The Wheel on the School, by Meindert DeJong, is a story about what happens when a group of children begins to wonder.
In the little Dutch fishing village of Shora, six schoolchildren wonder why the storks, which bring good luck, nest in all the nearby villages, but not their own. They are lucky enough to have a teacher who encourages them to keep on wondering and questioning, searching and planning, working and hoping until their wonder turns to dreams and to reality. Along the way, they link arms with such salty characters as Grandmother Sibble III, who thinks best when sucking on a wineball, cantankerous Janus, who lurks in his wheelchair, armed with stones to pelt boys coming to steal his cherries, and Old Douwa, brim full of spunk at 93 years of age. These quirky, old folk, become real, and more than that, friends, to the children for the first time as they conspire together to bring back the storks.
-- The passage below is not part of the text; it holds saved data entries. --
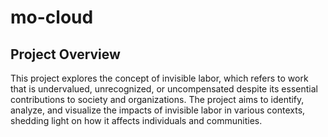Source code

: # mo-cloud

## Project Overview
This project explores the concept of invisible labor, which refers to work that is undervalued, unrecognized, or uncompensated despite its essential contributions to society and organizations. The project aims to identify, analyze, and visualize the impacts of invisible labor in various contexts, shedding light on how it affects individuals and communities.

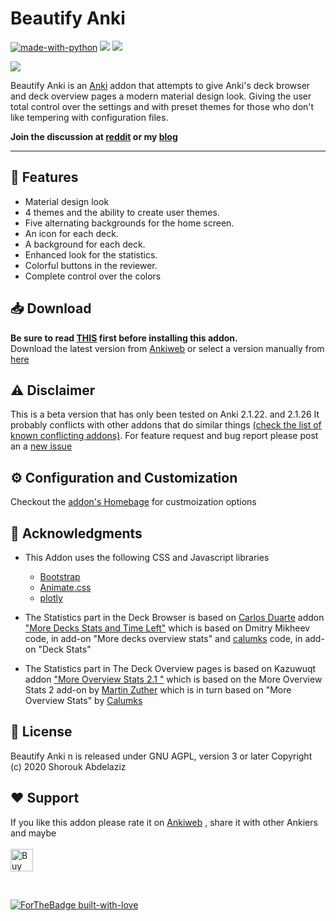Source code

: # Beautify Anki

[![made-with-python](https://img.shields.io/badge/Made%20with-Python-1f425f.svg)](https://www.python.org/) 
<a title="Rate on AnkiWeb" href="add link"><img src="https://glutanimate.com/logos/ankiweb-rate.svg"></a> <a title="Buy me a coffee :)" href="https://ko-fi.com/B0B51L5RI"><img src="https://img.shields.io/badge/ko--fi-contribute-%23579ebd.svg"></a>

![](https://gblobscdn.gitbook.com/assets%2F-M8bIX1VrL7AvQYQHy62%2F-M8bU0Cd_2bCQQXOfPpF%2F-M8bYnu8pXKuV1GQ4lC-%2Fezgif.com-crop.gif?alt=media&token=d2c9feb9-118f-48ea-90da-d2f6e145e6c0)
  
 
Beautify Anki is an [Anki](https://apps.ankiweb.net/) addon that attempts to give Anki's deck browser and deck overview pages a modern material design look. Giving the user total control over the settings and with preset themes for those who don't like tempering with configuration files.

**Join the discussion at [reddit](https://www.reddit.com/r/Anki/comments/gmg0d6/new_addon_beautify_anki_material_design_deck/) or my [blog](https://blog.shorouk.dev/2020/05/beautifing-anki.html)**

---
## 🌟 Features
* Material design look
* 4 themes and the ability to create user themes.
* Five alternating backgrounds for the home screen.
* An icon for each deck.
* A background for each deck.
* Enhanced look for the statistics.
* Colorful buttons in the reviewer.
* Complete control over the colors

## 📥 Download 
<b>Be sure to read [THIS](https://beautify-anki.shorouk.dev/before-install) first before installing this addon.</b><br>
Download the latest version from [Ankiweb](https://ankiweb.net/shared/info/1150874988) or select a version manually from [here](https://github.com/my-Anki/Beautify-Anki/releases)


## ⚠️ Disclaimer
This is a beta version that has only been tested on Anki 2.1.22. and 2.1.26 It probably conflicts with other addons that do similar things [(check the list of known conflicting addons)](https://beautify-anki.shorouk.dev/before-install). For feature request and bug report please post an a [new issue](https://github.com/my-Anki/Beautify-Anki/issues) 


## ⚙️ Configuration and Customization 
Checkout the [addon's Homebage](https://beautify-anki.shorouk.dev/) for custmoization options

## 🙏 Acknowledgments
* This Addon uses the following CSS and Javascript libraries
  * [Bootstrap](https://getbootstrap.com/)
  * [Animate.css](https://animate.style/)
  * [plotly](https://plotly.com/)

* The Statistics part in the Deck Browser is based on [Carlos Duarte](https://github.com/cjdduarte)  addon ["More Decks Stats and Time Left"](https://ankiweb.net/shared/info/1556734708) which is based on Dmitry Mikheev code, in add-on "More decks overview stats" and 
[calumks](calumks@gmail.com) code, in add-on "Deck Stats"

* The Statistics  part in The Deck Overview pages is based on Kazuwuqt addon ["More Overview Stats 2.1
"](https://ankiweb.net/shared/info/738807903) which is based on the More Overview Stats 2 add-on by [Martin Zuther](http://www.mzuther.de/) which is in turn based on "More Overview Stats" by [Calumks](calumks@gmail.com)


## 📄 License 
Beautify Anki n is released under  GNU AGPL, version 3 or later Copyright (c) 2020 Shorouk Abdelaziz


## ❤️ Support
If you like this addon please rate it on [Ankiweb]() ,  share it with other Ankiers and maybe <br><br>
<a href='https://ko-fi.com/B0B51L5RI' target='_blank'><img height='36' style='border:0px;height:36px;' src='https://cdn.ko-fi.com/cdn/kofi2.png?v=2' border='0' alt='Buy Me a Coffee at ko-fi.com' /></a>

<br>

 [![ForTheBadge built-with-love](http://ForTheBadge.com/images/badges/built-with-love.svg)](https://github.com/ShoroukAziz/)
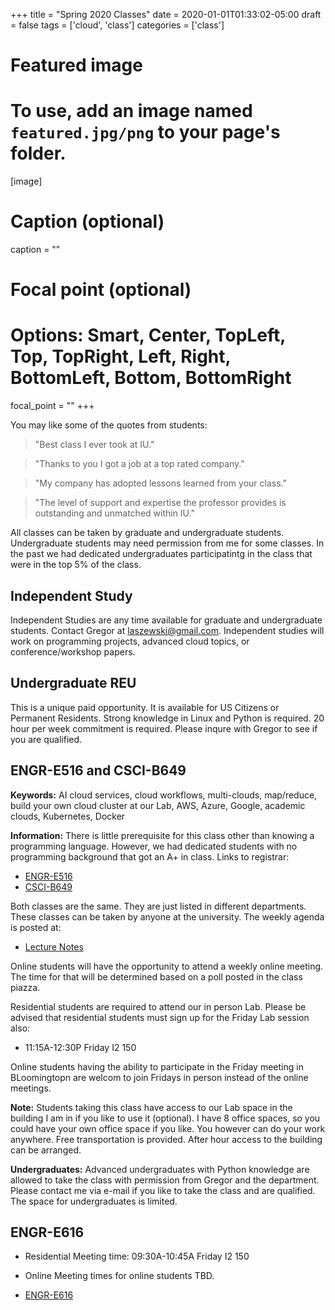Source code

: +++
title = "Spring 2020 Classes"
date = 2020-01-01T01:33:02-05:00
draft = false
tags = ['cloud', 'class']
categories = ['class']

# Featured image
# To use, add an image named `featured.jpg/png` to your page's folder. 
[image]
  # Caption (optional)
  caption = ""

  # Focal point (optional)
  # Options: Smart, Center, TopLeft, Top, TopRight, Left, Right, BottomLeft, Bottom, BottomRight
  focal_point = ""
+++


You may like some of the quotes from students: 

> "Best class I ever took at IU."

> "Thanks to you I got a job at a top rated company."

> "My company has adopted lessons learned from your class."

> "The level of support and expertise the professor provides is outstanding and unmatched within IU."

All classes can be taken by graduate and undergraduate students.
Undergraduate students may need permission from me for some classes. In
the past we had dedicated undergraduates participatintg in the class
that were in the top 5% of the class.

## Independent Study

Independent Studies are any time available for graduate and
undergraduate students.  Contact Gregor at <laszewski@gmail.com>.
Independent studies will work on programming projects, advanced cloud
topics, or conference/workshop papers.

## Undergraduate REU

This is a unique paid opportunity. It is available for US Citizens or
Permanent Residents. Strong knowledge in Linux and Python is required.
20 hour per week commitment is required. Please inqure with Gregor to
see if you are qualified.

## ENGR-E516 and CSCI-B649

**Keywords:** AI cloud services, cloud workflows, multi-clouds,
map/reduce, build your own cloud cluster at our Lab, AWS, Azure,
Google, academic clouds, Kubernetes, Docker

**Information:** There is little prerequisite for this class other than
knowing a programming language. However, we had dedicated students with no
programming background that got an A+ in class. Links to registrar:

* [ENGR-E516](https://utilities.registrar.indiana.edu/course-browser/prl/soc4202fac/ENGR/ENGR-E516.shtml)
* [CSCI-B649](https://utilities.registrar.indiana.edu/course-browser/prl/soc4202fac/CSCI/CSCI-B649.shtml)

Both classes are the same. They are just listed in different
departments. These classes can be taken by anyone at the university. The
weekly agenda is posted at:

* [Lecture Notes](https://laszewski.github.io/book/e516/)

Online students will have the opportunity to attend a weekly online
meeting. The time for that will be determined based on a poll posted in the class
piazza.

Residential students are required to attend our in person Lab. Please be
advised that residential students must sign up for the Friday Lab
session also:
 
* 11:15A-12:30P  Friday      I2 150  
 
Online students having the ability to participate in the Friday meeting
in BLoomingtopn are welcom to join Fridays in person instead of the
online meetings.

 
**Note:** Students taking this class have access to our Lab space in the
building I am in if you like to use it (optional). I have 8 office
spaces, so you could have your own office space if you like. You
however can do your work anywhere. Free transportation is provided.
After hour access to the building can be arranged.

**Undergraduates:** Advanced undergraduates with Python knowledge are
allowed to take the class with permission from Gregor and the
department. Please contact me via e-mail if you like to take the class
and are qualified. The space for undergraduates is limited.

## ENGR-E616

* Residential Meeting time: 09:30A-10:45A   Friday   I2 150 
* Online Meeting times for online students TBD.

* [ENGR-E616](https://utilities.registrar.indiana.edu/course-browser/prl/soc4202fac/ENGR/ENGR-E616.shtml)

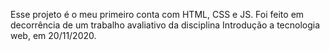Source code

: Esse projeto é o meu primeiro conta com HTML, CSS e JS. Foi feito em decorrência de um trabalho avaliativo da disciplina 
Introdução a tecnologia web, em 20/11/2020. 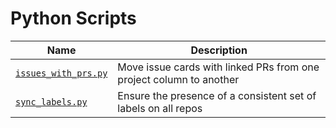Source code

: # Python Scripts

| Name                                       | Description                                                         |
| ------------------------------------------ | ------------------------------------------------------------------- |
| [`issues_with_prs.py`](https://github.com/WordPress/openverse/blob/main/automations/python/issues_with_prs.py) | Move issue cards with linked PRs from one project column to another |
| [`sync_labels.py`](https://github.com/WordPress/openverse/blob/main/automations/python/sync_labels.py)         | Ensure the presence of a consistent set of labels on all repos      |
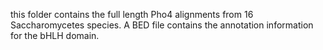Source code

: this folder contains the full length Pho4 alignments from 16 Saccharomycetes species. A BED file contains the annotation information for the bHLH domain.
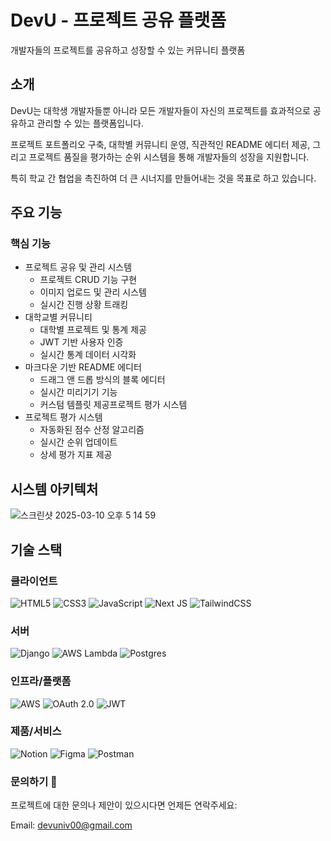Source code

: # DevU - 프로젝트 공유 플랫폼

개발자들의 프로젝트를 공유하고 성장할 수 있는 커뮤니티 플랫폼


## 소개
DevU는 대학생 개발자들뿐 아니라 모든 개발자들이 자신의 프로젝트를 효과적으로 공유하고 관리할 수 있는 플랫폼입니다.

프로젝트 포트폴리오 구축, 대학별 커뮤니티 운영, 직관적인 README 에디터 제공, 그리고 프로젝트 품질을 평가하는 순위 시스템을 통해 개발자들의 성장을 지원합니다.

특히 학교 간 협업을 촉진하여 더 큰 시너지를 만들어내는 것을 목표로 하고 있습니다.


## 주요 기능
### 핵심 기능
- 프로젝트 공유 및 관리 시스템
  - 프로젝트 CRUD 기능 구현
  - 이미지 업로드 및 관리 시스템
  - 실시간 진행 상황 트래킹
- 대학교별 커뮤니티
  - 대학별 프로젝트 및 통계 제공
  - JWT 기반 사용자 인증
  - 실시간 통계 데이터 시각화
- 마크다운 기반 README 에디터
  - 드래그 앤 드롭 방식의 블록 에디터
  - 실시간 미리기기 기능
  - 커스텀 템플릿 제공프로젝트 평가 시스템
- 프로젝트 평가 시스템
  - 자동화된 점수 산정 알고리즘
  - 실시간 순위 업데이트
  - 상세 평가 지표 제공

## 시스템 아키텍처
![스크린샷 2025-03-10 오후 5 14 59](https://github.com/user-attachments/assets/1309f964-1c23-44a7-8d13-42b65643c200)


## 기술 스택
### 클라이언트
![HTML5](https://img.shields.io/badge/html5-%23E34F26.svg?style=for-the-badge&logo=html5&logoColor=white)
![CSS3](https://img.shields.io/badge/css3-%231572B6.svg?style=for-the-badge&logo=css3&logoColor=white)
![JavaScript](https://img.shields.io/badge/javascript-%23323330.svg?style=for-the-badge&logo=javascript&logoColor=%23F7DF1E)
![Next JS](https://img.shields.io/badge/Next-black?style=for-the-badge&logo=next.js&logoColor=white)
![TailwindCSS](https://img.shields.io/badge/tailwindcss-%2338B2AC.svg?style=for-the-badge&logo=tailwind-css&logoColor=white)


### 서버
![Django](https://img.shields.io/badge/django-%23092E20.svg?style=for-the-badge&logo=django&logoColor=white)
![AWS Lambda](https://img.shields.io/badge/AWS%20Lambda-FF9900?style=for-the-badge&logo=aws-lambda&logoColor=white)
![Postgres](https://img.shields.io/badge/postgres-%23316192.svg?style=for-the-badge&logo=postgresql&logoColor=white)


### 인프라/플랫폼
![AWS](https://img.shields.io/badge/AWS-%23FF9900.svg?style=for-the-badge&logo=amazon-aws&logoColor=white)
![OAuth 2.0](https://img.shields.io/badge/OAuth%202.0-31A8FF?style=for-the-badge&logo=oauth&logoColor=white)
![JWT](https://img.shields.io/badge/JWT-black?style=for-the-badge&logo=JSON%20web%20tokens)


### 제품/서비스
![Notion](https://img.shields.io/badge/Notion-%23000000.svg?style=for-the-badge&logo=notion&logoColor=white)
![Figma](https://img.shields.io/badge/figma-%23F24E1E.svg?style=for-the-badge&logo=figma&logoColor=white)
![Postman](https://img.shields.io/badge/Postman-FF6C37?style=for-the-badge&logo=postman&logoColor=white)




### 문의하기 📮
프로젝트에 대한 문의나 제안이 있으시다면 언제든 연락주세요:

Email: devuniv00@gmail.com
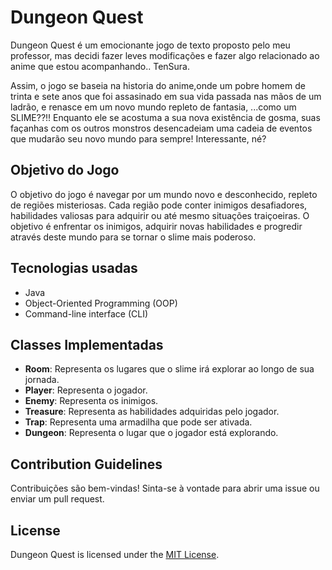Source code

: # Dungeon Quest

Dungeon Quest é um emocionante jogo de texto proposto pelo meu professor, mas decidi fazer leves modificações e fazer algo relacionado ao anime que estou acompanhando.. TenSura.




Assim, o jogo se baseia na historia do anime,onde um pobre homem de trinta e sete anos que foi assasinado em sua vida passada nas mãos de um ladrão, e renasce em um novo mundo repleto de fantasia, ...como um SLIME??!! Enquanto ele se acostuma a sua nova existência de gosma, suas façanhas com os outros monstros desencadeiam uma cadeia de eventos que mudarão seu novo mundo para sempre! Interessante, né?

## Objetivo do Jogo

O objetivo do jogo é navegar por um mundo novo e desconhecido, repleto de regiões misteriosas. Cada região pode conter inimigos desafiadores, habilidades valiosas para adquirir ou até mesmo situações traiçoeiras. O objetivo é enfrentar os inimigos, adquirir novas habilidades e progredir através deste mundo para se tornar o slime mais poderoso.

## Tecnologias usadas

- Java
- Object-Oriented Programming (OOP)
- Command-line interface (CLI)

## Classes Implementadas

- **Room**: Representa os lugares que o slime irá explorar ao longo de sua jornada.
- **Player**: Representa o jogador.
- **Enemy**: Representa os inimigos.
- **Treasure**: Representa as habilidades adquiridas pelo jogador.
- **Trap**: Representa uma armadilha que pode ser ativada.
- **Dungeon**: Representa o lugar que o jogador está explorando.

## Contribution Guidelines

Contribuições são bem-vindas! Sinta-se à vontade para abrir uma issue ou enviar um pull request.

## License

Dungeon Quest is licensed under the [MIT License](LICENSE).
It is a story that quietly evokes the plain, hardworking, stoic lives of the villagers, while also leading us on a risky, threatening, suspenseful journey led by an unlikely band of the very young and the very old.
Meindert DeJong won the Newbery Medal for this book in 1955, and Maurice Sendak contributed the perfect, quaint illustrations. DeJong was born in Holland, but immigrated with his parents to the U.S. when he was a young boy. He has written many beautiful stories, ultimately winning the Hans Christian Andersen medal, the highest international award for an author of children’s books, given to one “whose complete works have made a lasting contribution to children’s literature.” Certainly several others of his titles will be popping up in my blog. This is one we have read more than once, and which many people I know include on a list of their very favorite books. It makes a great read-aloud for even fairly young listeners.
We loved reading this book to our boys. I think Burt and I even read it to ourselves after the boys were gone.